Interpreting the comparison
The second page of the tool presents some summary data, a scatter plot
of the data, and the regression calculation indicating concordance
between the two arrays.
The plot
All data are log-transformed, as noted above. Features that passed
the filters in both arrays are shown in blue, while those that failed
are shown in red. Features with no data in either array are omitted
from the plot.
The regression calculation
A linear regression is calculated for all data that pass the filters
in both arrays.

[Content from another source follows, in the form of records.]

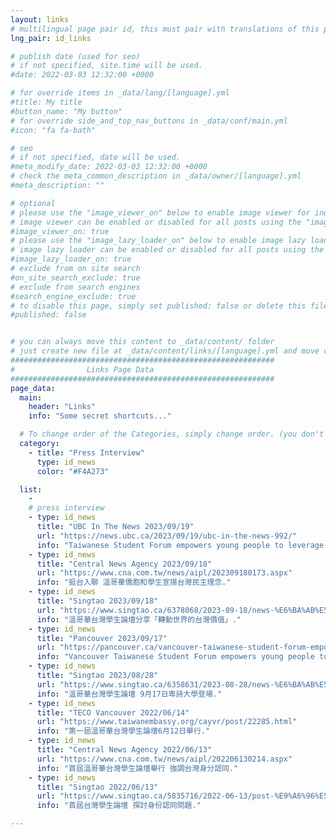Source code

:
 ```yaml
---
layout: links
# multilingual page pair id, this must pair with translations of this page. (This name must be unique)
lng_pair: id_links

# publish date (used for seo)
# if not specified, site.time will be used.
#date: 2022-03-03 12:32:00 +0000

# for override items in _data/lang/[language].yml
#title: My title
#button_name: "My button"
# for override side_and_top_nav_buttons in _data/conf/main.yml
#icon: "fa fa-bath"

# seo
# if not specified, date will be used.
#meta_modify_date: 2022-03-03 12:32:00 +0000
# check the meta_common_description in _data/owner/[language].yml
#meta_description: ""

# optional
# please use the "image_viewer_on" below to enable image viewer for individual pages or posts (_posts/ or [language]/_posts folders).
# image viewer can be enabled or disabled for all posts using the "image_viewer_posts: true" setting in _data/conf/main.yml.
#image_viewer_on: true
# please use the "image_lazy_loader_on" below to enable image lazy loader for individual pages or posts (_posts/ or [language]/_posts folders).
# image lazy loader can be enabled or disabled for all posts using the "image_lazy_loader_posts: true" setting in _data/conf/main.yml.
#image_lazy_loader_on: true
# exclude from on site search
#on_site_search_exclude: true
# exclude from search engines
#search_engine_exclude: true
# to disable this page, simply set published: false or delete this file
#published: false


# you can always move this content to _data/content/ folder
# just create new file at _data/content/links/[language].yml and move content below.
###########################################################
#                Links Page Data
###########################################################
page_data:
  main:
    header: "Links"
    info: "Some secret shortcuts..."

  # To change order of the Categories, simply change order. (you don't need to change list order.)
  category:
    - title: "Press Interview"
      type: id_news
      color: "#F4A273"

  list:
    -
    # press interview
    - type: id_news
      title: "UBC In The News 2023/09/19"
      url: "https://news.ubc.ca/2023/09/19/ubc-in-the-news-992/"
      info: "Taiwanese Student Forum empowers young people to leverage culture and values to benefit the community."
    - type: id_news
      title: "Central News Agency 2023/09/18"
      url: "https://www.cna.com.tw/news/aipl/202309180173.aspx"
      info: "挺台入聯 溫哥華僑胞和學生宣揚台灣民主理念."
    - type: id_news
      title: "Singtao 2023/09/18"
      url: "https://www.singtao.ca/6378068/2023-09-18/news-%E6%BA%AB%E5%93%A5%E8%8F%AF%E5%8F%B0%E7%81%A3%E5%AD%B8%E7%94%9F%E8%AB%96%E5%A3%87%E5%88%86%E4%BA%AB%E3%80%8C%E8%BD%89%E5%8B%95%E4%B8%96%E7%95%8C%E7%9A%84%E5%8F%B0%E7%81%A3%E5%83%B9%E5%80%BC%E3%80%8D/?variant=zh-hk"
      info: "溫哥華台灣學生論壇分享「轉動世界的台灣價值」."
    - type: id_news
      title: "Pancouver 2023/09/17"
      url: "https://pancouver.ca/vancouver-taiwanese-student-forum-empowers-young-people-to-leverage-culture-and-values-to-benefit-the-community/"
      info: "Vancouver Taiwanese Student Forum empowers young people to leverage culture and values to benefit the community."
    - type: id_news
      title: "Singtao 2023/08/28"
      url: "https://www.singtao.ca/6358631/2023-08-28/news-%E6%BA%AB%E5%93%A5%E8%8F%AF%E5%8F%B0%E7%81%A3%E5%AD%B8%E7%94%9F%E8%AB%96%E5%A3%87++9%E6%9C%8817%E6%97%A5%E5%8D%91%E8%A9%A9%E5%A4%A7%E5%AD%B8%E7%99%BB%E5%A0%B4/?variant=zh-hk"
      info: "溫哥華台灣學生論壇 9月17日卑詩大學登場."
    - type: id_news
      title: "TECO Vancouver 2022/06/14"
      url: "https://www.taiwanembassy.org/cayvr/post/22285.html"
      info: "第一屆溫哥華台灣學生論壇6月12日舉行."
    - type: id_news
      title: "Central News Agency 2022/06/13"
      url: "https://www.cna.com.tw/news/aipl/202206130214.aspx"
      info: "首屆溫哥華台灣學生論壇舉行 強調台灣身分認同."
    - type: id_news
      title: "Singtao 2022/06/13"
      url: "https://www.singtao.ca/5835716/2022-06-13/post-%E9%A6%96%E5%B1%86%E5%8F%B0%E7%81%A3%E5%AD%B8%E7%94%9F%E8%AB%96%E5%A3%87-%E6%8E%A2%E8%A8%8E%E8%BA%AB%E4%BB%BD%E8%AA%8D%E5%90%8C%E5%95%8F%E9%A1%8C/?variant=zh-hk"
      info: "首屆台灣學生論壇 探討身份認同問題."

---
```

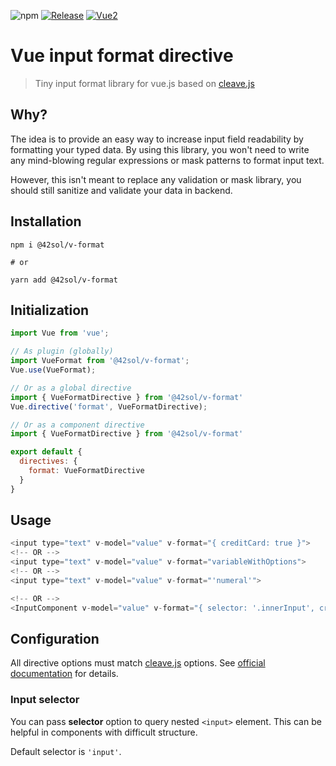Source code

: ![npm](https://img.shields.io/npm/v/@42sol/v-format)
[![Release](https://github.com/42-sol/v-format/actions/workflows/release.yml/badge.svg)](https://github.com/42-sol/v-format/actions/workflows/release.yml)
[![Vue2](https://img.shields.io/badge/Vue-2.x-brightgreen.svg)](https://vuejs.org/)

# Vue input format directive
> Tiny input format library for vue.js based on [cleave.js](https://github.com/nosir/cleave.js)

## Why?

The idea is to provide an easy way to increase input field readability by formatting your typed data. 
By using this library, you won't need to write any mind-blowing regular expressions or mask patterns
to format input text.

However, this isn't meant to replace any validation or mask library, you should still sanitize 
and validate your data in backend.

## Installation

```shell
npm i @42sol/v-format

# or

yarn add @42sol/v-format
```

## Initialization

```javascript
import Vue from 'vue';

// As plugin (globally)
import VueFormat from '@42sol/v-format';
Vue.use(VueFormat);

// Or as a global directive
import { VueFormatDirective } from '@42sol/v-format'
Vue.directive('format', VueFormatDirective);

// Or as a component directive
import { VueFormatDirective } from '@42sol/v-format'

export default {
  directives: {
    format: VueFormatDirective
  }
}
```

## Usage

```javascript
<input type="text" v-model="value" v-format="{ creditCard: true }">
<!-- OR -->
<input type="text" v-model="value" v-format="variableWithOptions">
<!-- OR -->
<input type="text" v-model="value" v-format="'numeral'">

<!-- OR -->
<InputComponent v-model="value" v-format="{ selector: '.innerInput', creditCard: true }" />
```

## Configuration

All directive options must match [cleave.js](https://github.com/nosir/cleave.js) options. 
See [official documentation](https://github.com/nosir/cleave.js/blob/master/doc/options.md) for details.

### Input selector

You can pass **selector**  option to query nested `<input>` element. 
This can be helpful in components with difficult structure.

Default selector is ```'input'```.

In principle, the regression line for replicate
experiments should have a slope of 1 and an intercept of 0; the y=x
line is plotted (dashed) as a reference. (Reverse replicates should
have a slope of -1 for log-ratio data, but choosing the "reverse
replicate" option will invert the values for the second array, making
this ideal slope 1 for easier comparison.) In addition to the slope
and intercept, the regression correlation (R
2)
indicates the overall strength of the correlation: 1 is perfect
correlation, 0 is no correlation. High quality replicates should have
an R
2 greater than 0.5.
The regression calculation is fit by the method of least squares,
making it vulnerable to outlier values. Visual inspection of the plot
may reveal that the overall correlation is better than the best-fit
line suggests, especially if you concentrate on the apparently
responsive features (those with a high or low log-ratio).